Northern Prairie Wildlife Research Center
Shane Nelson, Cary Logan, and Annabelle Colestock, Applied Research Laboratories, University of Texas at Austin, P.O. Box 8029, Austin, TX 78713-8029 USA
The Applied Research Laboratories, the University of Texas at Austin, have developed and tested a Time Difference Of Arrival (TDOA) wildlife radiolocation system using lightweight, low power, spread spectrum transmitters. This system, being developed in cooperation with the Texas Parks and Wildlife Department (TPWD), is specifically intended to improve the radio-tracking of mountain lions in southwest Texas, and is generally suited to applications in which accurate and temporally dense positions are required on a moderate to large numbers of animals.
Current direction finding radiolocation systems suffer from two primary disadvantages. First, these systems are usually labor intensive and therefore not suited for continuous tracking (although there are existing fixed network directional systems). Second, they are inherently inaccurate at all but short ranges since the position error is a direct function of the signal transmit distance. The primary advantage of direction finding systems is that they require only small inexpensive transmitters to be worn by the animal. Satellite tracking systems such as Argos also require only small transmitters and are useful over very wide ranges but must suffer even larger positional errors and ongoing costs. GPS collars which offer the highest level of accuracy are not suited to all applications. Many environments (tropical, for example) preclude successful GPS tracking. Finally, the size of GPS collars limits the size of animals that can be tracked and the cost of the collars, as well as associated ongoing telemetry costs, make them prohibitively expensive for applications involving many animals.
The TDOA system we have developed requires only lightweight inexpensive transmitters on the animals to be tracked (design goal: <1 lb; <$100; >1 year continuous operation). Three or more receiving stations located around the tracking environment (and not required to be static during tracking) relay Time Of Arrival measurements to one of the stations, designated as a master, where multiple animal positions can be computed and recorded at a user defined update rate. This configuration suits the system to applications requiring the tracking of many animals, since the cost of tracking additional animals is low once the infrastructure is in place.
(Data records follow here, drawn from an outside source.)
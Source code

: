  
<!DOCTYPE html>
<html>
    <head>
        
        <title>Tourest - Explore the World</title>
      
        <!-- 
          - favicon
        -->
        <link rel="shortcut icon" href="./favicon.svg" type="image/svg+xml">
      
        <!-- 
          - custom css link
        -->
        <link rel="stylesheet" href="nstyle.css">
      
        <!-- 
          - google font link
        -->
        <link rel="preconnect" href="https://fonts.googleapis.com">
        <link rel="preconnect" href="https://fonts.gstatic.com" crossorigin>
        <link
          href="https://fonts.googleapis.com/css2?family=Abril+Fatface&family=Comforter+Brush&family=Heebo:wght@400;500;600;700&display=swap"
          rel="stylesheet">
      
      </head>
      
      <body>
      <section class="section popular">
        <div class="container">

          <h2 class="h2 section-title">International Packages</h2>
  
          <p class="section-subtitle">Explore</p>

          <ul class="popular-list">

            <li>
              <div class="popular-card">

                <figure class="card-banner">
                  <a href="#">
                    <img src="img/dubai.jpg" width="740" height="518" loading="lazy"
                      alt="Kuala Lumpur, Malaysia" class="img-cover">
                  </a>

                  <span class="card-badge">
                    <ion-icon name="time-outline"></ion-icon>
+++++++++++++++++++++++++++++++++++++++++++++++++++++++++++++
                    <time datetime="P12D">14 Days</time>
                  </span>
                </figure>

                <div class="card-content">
The system is also suited to any application requiring continuous monitoring, since it is not manpower intensive and does not require the use of external telemetry systems (communication satellites, for instance) which represent ongoing costs.
This presentation outlines the design of the current system as well as future development goals, describes the potential benefits to the wildlife management community, and details testing results, including positioning accuracy, position update rates, and extrapolated operational parameters such as the lifetime of the transmitters and the performance in various environments.